When medical examiners step inside the yellow crime-scene tape, they bring expertise held by just a handful of people in the state. But do they do so as impartial sleuths who simply "follow the evidence," to borrow a phrase, or as public employees with their own loyalties and biases?
Or are they both?
The question is at the heart of an unusual dispute stemming from a Dakota County deputy medical examiner's work with a defense attorney in a Washington County murder trial last year. Dakota County Attorney James Backstrom took exception to a representative of a public office potentially calling prosecution evidence into question during a criminal trial, and his sharp e-mail exchange with medical examiner Dr.
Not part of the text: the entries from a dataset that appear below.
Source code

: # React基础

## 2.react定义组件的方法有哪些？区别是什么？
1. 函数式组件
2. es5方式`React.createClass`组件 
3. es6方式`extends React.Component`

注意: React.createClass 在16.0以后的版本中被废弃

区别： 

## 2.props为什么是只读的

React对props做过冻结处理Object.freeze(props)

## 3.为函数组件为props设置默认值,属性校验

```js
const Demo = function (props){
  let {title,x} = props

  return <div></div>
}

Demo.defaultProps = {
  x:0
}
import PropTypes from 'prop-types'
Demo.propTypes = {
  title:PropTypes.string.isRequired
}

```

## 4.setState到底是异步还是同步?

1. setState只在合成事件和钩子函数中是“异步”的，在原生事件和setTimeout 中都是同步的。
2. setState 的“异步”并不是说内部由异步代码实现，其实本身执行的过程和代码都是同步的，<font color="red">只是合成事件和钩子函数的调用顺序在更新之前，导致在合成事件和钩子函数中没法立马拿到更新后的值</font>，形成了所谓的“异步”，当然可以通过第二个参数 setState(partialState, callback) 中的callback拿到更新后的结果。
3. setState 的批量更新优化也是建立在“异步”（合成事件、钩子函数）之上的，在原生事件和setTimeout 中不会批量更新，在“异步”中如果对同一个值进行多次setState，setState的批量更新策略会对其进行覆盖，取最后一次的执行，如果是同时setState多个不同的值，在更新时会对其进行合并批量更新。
Lindsey Thomas led to accusations of coercion when the deputy medical examiner withdrew from the trial.
Thomas and some other Minnesota forensic pathologists say they have an obligation to lend their expertise to either side in a criminal trial, because their loyalty is to the truth, not to one side or the other.
But Backstrom argued that the practice of county-employed coroners testifying for the defense could jeopardize future cases and that it hurts the credibility of medical examiners, and by extension, county attorneys.
"If you wish to be a defense expert, you should not be a public official representing Dakota County as our coroner," Backstrom wrote in one of his e-mails to Thomas.
Jim Franklin, executive director of the Minnesota Sheriffs' Association, agreed with Backstrom.
"One moment you're working for the Dakota County government structure. The next minute you're working for a private entity as an expert witness of a defense case in another particular county," Franklin said. "Where do you turn your county medical examiner experience on or off? Where's the light switch to do that?"